Dr. Moore is the Nancy Williams Walls Professor of Microbiology and Immunology and a professor of internal medicine in the Medical School. She received her Bachelor of Arts in microbiology from the University of Texas at Austin and her Ph.D. in immunology from the University of Texas Southwestern Medical School. She completed postdoctoral studies at UT Southwestern in 1994, and then at Stanford University in 1997. She joined the U-M faculty that year as a research investigator. She rose through the ranks to associate professor in 2006 and professor in 2011. She held the Galen B. Toews, M.D. Collegiate Professorship in Pulmonary and Critical Care Medicine from 2016-20, and was named the Walls Professor in November 2020.

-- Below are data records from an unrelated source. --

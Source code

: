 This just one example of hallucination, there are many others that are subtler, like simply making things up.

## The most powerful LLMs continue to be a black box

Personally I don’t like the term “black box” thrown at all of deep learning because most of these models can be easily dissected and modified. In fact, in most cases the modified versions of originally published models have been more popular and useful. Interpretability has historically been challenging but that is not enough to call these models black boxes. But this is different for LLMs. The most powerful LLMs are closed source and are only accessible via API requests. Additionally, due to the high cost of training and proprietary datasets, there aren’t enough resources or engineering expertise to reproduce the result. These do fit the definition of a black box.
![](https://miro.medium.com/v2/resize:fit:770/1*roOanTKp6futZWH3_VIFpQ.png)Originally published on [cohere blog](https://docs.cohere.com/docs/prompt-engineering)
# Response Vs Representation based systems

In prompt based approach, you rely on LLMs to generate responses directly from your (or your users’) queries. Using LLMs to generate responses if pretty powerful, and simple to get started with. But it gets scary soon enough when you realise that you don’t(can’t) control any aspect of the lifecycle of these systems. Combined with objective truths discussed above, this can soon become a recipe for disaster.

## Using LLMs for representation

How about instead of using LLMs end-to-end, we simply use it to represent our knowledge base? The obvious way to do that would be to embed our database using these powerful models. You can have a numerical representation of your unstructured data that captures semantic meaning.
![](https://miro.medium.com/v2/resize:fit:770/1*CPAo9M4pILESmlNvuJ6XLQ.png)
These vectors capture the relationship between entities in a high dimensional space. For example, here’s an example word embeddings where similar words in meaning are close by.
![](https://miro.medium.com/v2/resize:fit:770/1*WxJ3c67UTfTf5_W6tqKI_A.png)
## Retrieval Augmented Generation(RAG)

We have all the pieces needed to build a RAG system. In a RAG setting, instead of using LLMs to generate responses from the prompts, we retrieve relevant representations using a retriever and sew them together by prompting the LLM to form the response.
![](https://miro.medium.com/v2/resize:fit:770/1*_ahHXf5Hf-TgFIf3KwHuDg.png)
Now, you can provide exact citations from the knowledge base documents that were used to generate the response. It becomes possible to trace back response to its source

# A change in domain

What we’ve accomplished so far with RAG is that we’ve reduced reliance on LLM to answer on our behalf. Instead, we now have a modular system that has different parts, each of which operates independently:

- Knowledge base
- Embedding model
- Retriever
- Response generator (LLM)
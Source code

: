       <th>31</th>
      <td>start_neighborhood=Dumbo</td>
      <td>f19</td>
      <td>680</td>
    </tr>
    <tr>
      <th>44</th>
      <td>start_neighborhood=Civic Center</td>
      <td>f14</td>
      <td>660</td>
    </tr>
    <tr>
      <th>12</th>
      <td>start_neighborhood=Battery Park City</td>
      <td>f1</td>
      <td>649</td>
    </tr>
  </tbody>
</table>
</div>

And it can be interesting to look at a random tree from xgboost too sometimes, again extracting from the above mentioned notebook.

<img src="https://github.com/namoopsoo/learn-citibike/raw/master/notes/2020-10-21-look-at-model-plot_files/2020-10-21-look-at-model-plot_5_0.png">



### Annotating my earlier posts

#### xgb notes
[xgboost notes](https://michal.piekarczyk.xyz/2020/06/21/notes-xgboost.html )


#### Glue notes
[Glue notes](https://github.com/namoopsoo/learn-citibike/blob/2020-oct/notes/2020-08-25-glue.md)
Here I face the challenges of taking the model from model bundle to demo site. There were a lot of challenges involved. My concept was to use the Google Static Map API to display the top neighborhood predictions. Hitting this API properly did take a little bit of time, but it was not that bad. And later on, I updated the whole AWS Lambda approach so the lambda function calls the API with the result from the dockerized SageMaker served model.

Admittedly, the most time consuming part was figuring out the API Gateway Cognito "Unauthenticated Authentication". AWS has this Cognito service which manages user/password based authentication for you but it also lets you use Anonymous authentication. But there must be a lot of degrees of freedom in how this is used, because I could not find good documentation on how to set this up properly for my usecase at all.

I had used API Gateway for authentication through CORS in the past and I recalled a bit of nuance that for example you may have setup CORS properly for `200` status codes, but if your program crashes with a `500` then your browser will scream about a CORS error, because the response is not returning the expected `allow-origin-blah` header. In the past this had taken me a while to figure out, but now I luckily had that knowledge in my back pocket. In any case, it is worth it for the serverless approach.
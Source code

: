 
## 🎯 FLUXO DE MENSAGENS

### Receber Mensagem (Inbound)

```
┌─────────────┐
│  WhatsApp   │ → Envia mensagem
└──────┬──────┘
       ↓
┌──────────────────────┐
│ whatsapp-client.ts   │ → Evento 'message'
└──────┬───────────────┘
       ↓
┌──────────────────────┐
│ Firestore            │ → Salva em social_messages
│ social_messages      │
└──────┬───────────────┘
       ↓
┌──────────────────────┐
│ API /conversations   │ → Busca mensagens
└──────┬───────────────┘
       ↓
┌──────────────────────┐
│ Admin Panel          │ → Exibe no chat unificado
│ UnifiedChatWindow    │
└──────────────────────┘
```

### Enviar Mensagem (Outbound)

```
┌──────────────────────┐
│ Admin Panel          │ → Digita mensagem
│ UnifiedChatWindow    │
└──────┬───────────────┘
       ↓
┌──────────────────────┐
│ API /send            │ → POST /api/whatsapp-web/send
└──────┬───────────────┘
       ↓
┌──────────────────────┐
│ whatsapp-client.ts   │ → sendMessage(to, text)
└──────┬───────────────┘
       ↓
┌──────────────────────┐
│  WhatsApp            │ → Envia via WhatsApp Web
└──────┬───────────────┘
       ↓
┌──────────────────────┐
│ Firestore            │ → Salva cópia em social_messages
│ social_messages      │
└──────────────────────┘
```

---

She is an internationally recognized expert in the pathogenesis of pulmonary fibrosis, and in the regulation of innate and adaptive immunity post-stem cell transplant. Her laboratory also has active projects related to secondary pneumonia post-influenza and innate immune alterations in diabetes. She has had continuous National Institutes of Health grant funding since 1998, and she has published more than 200 peer-reviewed research articles in prominent journals.

In addition to her research activities, she served as director of the Immunology Graduate Program from 2012-19, and directed the Michigan Institute for Clinical and Health Research Postdoctoral Translational Scholars Program from 2013-15. She has held past leadership roles in the Medical School, including chair of the Biomedical Research Council and the University Committee on the Use and Care of Animals (now IACUC). She has also served on the campus-wide ADVANCE STRIDE and Rackham’s MORE mentoring committees. She is an associate editor for JCI Insight and holds leadership roles in the American Thoracic Society (ATS) and American Association of Immunologists.

Among her honors, she received a Young Investigator Award from the Central Society for Clinical Research and a Career Development Award from the American Lung Association of Michigan. In 2014, she received a Recognition Award for Scientific Accomplishment from the ATS and that same year was inducted into the University of Michigan Medical School League of Research Excellence. In 2019, she was honored with the Rackham Distinguished Graduate Mentoring Award.

“I am humbled and honored to be chosen to lead this storied department originally founded in 1902.  My goals are to retain our strong research focus in microbial pathogenesis but to expand our expertise and interests in infectious disease and immune response as well,” said Moore. “The COVID-19 pandemic has certainly highlighted the critical importance of research in microbiology and immunology going forward and we hope Michigan will be a world leader in this regard.”